When Moses first came back to Egypt, the Israelites were hopeless. They were slaves and brick makers when Moses came peddling hope. Moses told them, “God has sent me to take you out of Egypt.” He showed them signs that convinced them. He gave them great hope that perhaps God was real after all. They began to believe that the God of their fathers cared about them. Moses raised their expectations of life. But when Moses went to Pharaoh to deliver this message, Pharaoh responded by increasing the workload of the slaves and making their lives even more difficult than before. After that the Torah says, “they did not listen to Moses on account of their despondency and cruel bondage” (Exodus 6:9).

“Don’t get your hopes up,” people say. Nothing is as painful as misplaced hope. The higher your hopes, the further they plunge. Sometimes it is hard to listen to hope because of our despondency. Having dared to hope in the past and having been betrayed by that hope, we resolve not to be hurt again. One way to avoid ever being hurt again is to refuse to hope. The pessimist is actually afraid of hope.
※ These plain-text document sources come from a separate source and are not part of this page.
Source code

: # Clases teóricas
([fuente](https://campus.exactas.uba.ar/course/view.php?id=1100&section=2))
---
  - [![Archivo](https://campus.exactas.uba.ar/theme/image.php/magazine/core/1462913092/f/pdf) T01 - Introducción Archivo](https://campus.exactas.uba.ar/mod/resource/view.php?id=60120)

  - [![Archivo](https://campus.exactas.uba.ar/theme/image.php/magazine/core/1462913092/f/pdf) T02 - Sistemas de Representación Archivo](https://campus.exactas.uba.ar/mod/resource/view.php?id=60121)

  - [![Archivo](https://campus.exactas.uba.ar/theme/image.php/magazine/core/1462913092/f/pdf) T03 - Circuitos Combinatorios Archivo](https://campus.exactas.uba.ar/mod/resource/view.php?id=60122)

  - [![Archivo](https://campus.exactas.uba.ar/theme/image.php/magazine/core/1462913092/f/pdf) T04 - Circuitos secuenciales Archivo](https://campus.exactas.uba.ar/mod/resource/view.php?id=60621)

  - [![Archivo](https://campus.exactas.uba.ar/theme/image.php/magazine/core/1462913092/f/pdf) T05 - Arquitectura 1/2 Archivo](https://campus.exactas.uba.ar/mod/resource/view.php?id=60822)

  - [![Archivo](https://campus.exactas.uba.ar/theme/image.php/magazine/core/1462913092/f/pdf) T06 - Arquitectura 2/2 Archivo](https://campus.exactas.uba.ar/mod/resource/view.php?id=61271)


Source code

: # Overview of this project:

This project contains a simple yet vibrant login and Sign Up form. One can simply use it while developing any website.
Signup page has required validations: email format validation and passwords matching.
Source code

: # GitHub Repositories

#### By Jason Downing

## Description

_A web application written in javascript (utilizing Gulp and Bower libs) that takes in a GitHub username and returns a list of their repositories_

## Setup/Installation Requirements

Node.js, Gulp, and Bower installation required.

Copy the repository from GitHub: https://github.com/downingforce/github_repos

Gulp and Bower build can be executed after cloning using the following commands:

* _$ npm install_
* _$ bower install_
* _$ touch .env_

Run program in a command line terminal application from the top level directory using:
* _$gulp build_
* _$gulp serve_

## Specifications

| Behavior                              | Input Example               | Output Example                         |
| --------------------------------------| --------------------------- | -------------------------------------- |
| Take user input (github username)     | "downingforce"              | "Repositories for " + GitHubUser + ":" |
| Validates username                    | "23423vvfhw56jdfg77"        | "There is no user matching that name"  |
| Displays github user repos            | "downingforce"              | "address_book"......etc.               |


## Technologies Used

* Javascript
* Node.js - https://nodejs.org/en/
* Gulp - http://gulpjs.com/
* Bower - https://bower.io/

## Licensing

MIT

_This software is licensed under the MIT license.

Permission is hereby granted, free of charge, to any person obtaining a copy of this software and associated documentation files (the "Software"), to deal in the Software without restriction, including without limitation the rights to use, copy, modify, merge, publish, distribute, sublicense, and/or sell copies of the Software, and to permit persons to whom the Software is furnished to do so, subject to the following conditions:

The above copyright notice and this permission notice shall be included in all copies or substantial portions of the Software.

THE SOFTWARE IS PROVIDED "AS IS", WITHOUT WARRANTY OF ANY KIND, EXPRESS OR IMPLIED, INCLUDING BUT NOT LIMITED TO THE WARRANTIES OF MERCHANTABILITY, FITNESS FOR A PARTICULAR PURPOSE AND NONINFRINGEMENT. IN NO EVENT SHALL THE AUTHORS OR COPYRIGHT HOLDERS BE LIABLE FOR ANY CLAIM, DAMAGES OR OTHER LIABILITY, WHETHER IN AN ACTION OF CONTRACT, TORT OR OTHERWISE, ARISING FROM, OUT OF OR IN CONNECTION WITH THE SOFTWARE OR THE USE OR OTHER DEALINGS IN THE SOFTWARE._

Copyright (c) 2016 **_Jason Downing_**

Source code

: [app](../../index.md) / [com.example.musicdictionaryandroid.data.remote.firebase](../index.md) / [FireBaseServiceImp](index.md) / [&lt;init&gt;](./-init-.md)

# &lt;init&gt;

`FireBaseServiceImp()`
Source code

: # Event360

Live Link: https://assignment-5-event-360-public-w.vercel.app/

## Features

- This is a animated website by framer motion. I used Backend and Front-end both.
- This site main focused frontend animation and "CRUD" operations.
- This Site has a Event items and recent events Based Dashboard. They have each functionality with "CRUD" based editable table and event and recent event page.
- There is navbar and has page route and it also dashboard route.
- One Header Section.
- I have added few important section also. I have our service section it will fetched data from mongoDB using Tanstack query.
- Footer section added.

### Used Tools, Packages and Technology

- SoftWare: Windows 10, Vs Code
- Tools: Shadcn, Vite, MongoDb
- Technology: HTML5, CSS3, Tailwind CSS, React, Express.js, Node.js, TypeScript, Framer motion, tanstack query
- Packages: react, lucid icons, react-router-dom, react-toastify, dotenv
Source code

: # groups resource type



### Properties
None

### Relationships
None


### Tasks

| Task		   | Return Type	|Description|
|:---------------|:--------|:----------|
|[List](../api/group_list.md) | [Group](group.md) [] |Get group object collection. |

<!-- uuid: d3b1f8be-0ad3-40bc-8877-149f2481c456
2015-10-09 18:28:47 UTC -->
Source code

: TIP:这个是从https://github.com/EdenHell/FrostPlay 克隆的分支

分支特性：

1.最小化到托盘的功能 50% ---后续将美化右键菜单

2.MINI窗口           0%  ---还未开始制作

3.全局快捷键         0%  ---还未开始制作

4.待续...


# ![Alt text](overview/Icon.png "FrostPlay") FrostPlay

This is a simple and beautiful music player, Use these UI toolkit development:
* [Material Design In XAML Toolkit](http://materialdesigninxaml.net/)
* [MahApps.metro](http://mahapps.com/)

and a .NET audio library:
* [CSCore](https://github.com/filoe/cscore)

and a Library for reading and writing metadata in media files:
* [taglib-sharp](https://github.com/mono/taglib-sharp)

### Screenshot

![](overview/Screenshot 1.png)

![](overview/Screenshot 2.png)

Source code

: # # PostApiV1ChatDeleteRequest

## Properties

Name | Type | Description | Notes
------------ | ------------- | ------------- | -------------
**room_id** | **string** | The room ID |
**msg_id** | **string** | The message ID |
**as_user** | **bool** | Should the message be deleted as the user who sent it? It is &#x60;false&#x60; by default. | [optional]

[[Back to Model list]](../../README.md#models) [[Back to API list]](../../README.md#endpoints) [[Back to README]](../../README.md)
After facing disappointment, it is difficult to hope again. The pessimist claims that he is just being a realist, but despair is not reality. The heart of the pessimist is really saying, “I am comfortable in my despondent state. Please don’t raise me out of this state, because I can’t stand being teased with the chance of happiness. I would rather be unhappy than risk the chance of disappointment.”

Such an attitude, however, is the antithesis of faith. If we truly believe in God, we should be incurable optimists, living in a constant state of expectation. If God is on our side, we cannot lose. Read that again until you believe it!

What then shall we say to these things? If God is for us, who is against us? He who did not spare His own Son, but delivered Him over for us all, how will He not also with Him freely give us all things? (Romans 8:31-32)

When you know you cannot lose, you have nothing to fear. You don’t need to be afraid of disappointment. You don’t need to be pessimist to protect yourself. You can afford to be an optimist. The world needs more of those kinds of people. God wants to raise our expectations. He wants us to get our hopes up.

Hope is the main theme of the Bible. If we are hopeless, what are we saying to the world (who is watching you, by the way)? It is not easy to have hope, except that, if we are full of hope… we have help to grow that hope into full-blown optimism no mater what the circumstances of present, past, or future. Do you want to be that person… don’t you love to be around someone like that?